Your goal: Print the listing below word for word, but drop any pictures it contains.

Source information START

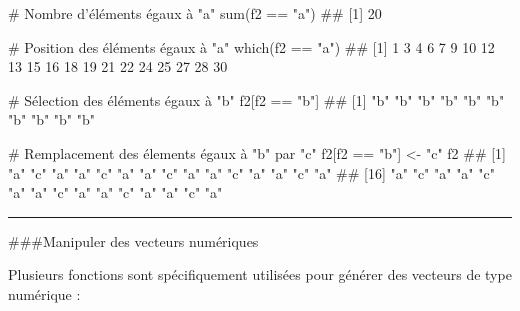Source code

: \documentclass[12pt,twosided, notitlepage]{book}
\newenvironment{Shaded}{}{}
\newcommand{\CommentTok}[1]{\textcolor[rgb]{0.00,0.50,0.00}{#1}}
\newcommand{\KeywordTok}[1]{\textcolor[rgb]{0.00,0.00,1.00}{#1}}
\newcommand{\NormalTok}[1]{#1}
\newcommand{\OperatorTok}[1]{#1}
\newcommand{\StringTok}[1]{\textcolor[rgb]{0.00,0.50,0.50}{#1}}
\renewenvironment{Shaded}{\begin{snugshade}}{\end{snugshade}}
\begin{document}
\begin{enumerate}
\begin{Shaded}
\begin{Highlighting}[]
\CommentTok{# Nombre d'éléments égaux à "a"}
\KeywordTok{sum}\NormalTok{(f2 }\OperatorTok{==}\StringTok{ "a"}\NormalTok{)}
\NormalTok{  ## [1] 20}

\CommentTok{# Position des éléments égaux à "a"}
\KeywordTok{which}\NormalTok{(f2 }\OperatorTok{==}\StringTok{ "a"}\NormalTok{)}
\NormalTok{  ##  [1]  1  3  4  6  7  9 10 12 13 15 16 18 19 21 22 24 25 27 28 30}

\CommentTok{# Sélection des éléments égaux à "b"}
\NormalTok{f2[f2 }\OperatorTok{==}\StringTok{ "b"}\NormalTok{]}
\NormalTok{  ##  [1] "b" "b" "b" "b" "b" "b" "b" "b" "b" "b"}

\CommentTok{# Remplacement des élements égaux à "b" par "c"}
\NormalTok{f2[f2 }\OperatorTok{==}\StringTok{ "b"}\NormalTok{] <-}\StringTok{ "c"}
\NormalTok{f2}
\NormalTok{  ##  [1] "a" "c" "a" "a" "c" "a" "a" "c" "a" "a" "c" "a" "a" "c" "a"}
\NormalTok{  ## [16] "a" "c" "a" "a" "c" "a" "a" "c" "a" "a" "c" "a" "a" "c" "a"}
\end{Highlighting}
\end{Shaded}

  \begin{center} \rule{0.5\linewidth}{\linethickness}\end{center} 
    \bigskip 
    \fi
\end{enumerate}

\#\#\#Manipuler des vecteurs numériques

Plusieurs fonctions sont spécifiquement utilisées pour générer des
vecteurs de type numérique :
\end{document}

Source information END

Problem solution:
Source code

: \documentclass[12pt,twosided, notitlepage]{book}
\newenvironment{Shaded}{}{}
\newcommand{\CommentTok}[1]{\textcolor[rgb]{0.00,0.50,0.00}{#1}}
\newcommand{\KeywordTok}[1]{\textcolor[rgb]{0.00,0.00,1.00}{#1}}
\newcommand{\NormalTok}[1]{#1}
\newcommand{\OperatorTok}[1]{#1}
\newcommand{\StringTok}[1]{\textcolor[rgb]{0.00,0.50,0.50}{#1}}
\renewenvironment{Shaded}{\begin{snugshade}}{\end{snugshade}}
\begin{document}
\begin{enumerate}
\begin{Shaded}
\begin{Highlighting}[]
\CommentTok{# Nombre d'éléments égaux à "a"}
\KeywordTok{sum}\NormalTok{(f2 }\OperatorTok{==}\StringTok{ "a"}\NormalTok{)}
\NormalTok{  ## [1] 20}

\CommentTok{# Position des éléments égaux à "a"}
\KeywordTok{which}\NormalTok{(f2 }\OperatorTok{==}\StringTok{ "a"}\NormalTok{)}
\NormalTok{  ##  [1]  1  3  4  6  7  9 10 12 13 15 16 18 19 21 22 24 25 27 28 30}

\CommentTok{# Sélection des éléments égaux à "b"}
\NormalTok{f2[f2 }\OperatorTok{==}\StringTok{ "b"}\NormalTok{]}
\NormalTok{  ##  [1] "b" "b" "b" "b" "b" "b" "b" "b" "b" "b"}

\CommentTok{# Remplacement des élements égaux à "b" par "c"}
\NormalTok{f2[f2 }\OperatorTok{==}\StringTok{ "b"}\NormalTok{] <-}\StringTok{ "c"}
\NormalTok{f2}
\NormalTok{  ##  [1] "a" "c" "a" "a" "c" "a" "a" "c" "a" "a" "c" "a" "a" "c" "a"}
\NormalTok{  ## [16] "a" "c" "a" "a" "c" "a" "a" "c" "a" "a" "c" "a" "a" "c" "a"}
\end{Highlighting}
\end{Shaded}

  \begin{center} \rule{0.5\linewidth}{\linethickness}\end{center} 
    \bigskip 
    \fi
\end{enumerate}

\#\#\#Manipuler des vecteurs numériques

Plusieurs fonctions sont spécifiquement utilisées pour générer des
vecteurs de type numérique :
\end{document}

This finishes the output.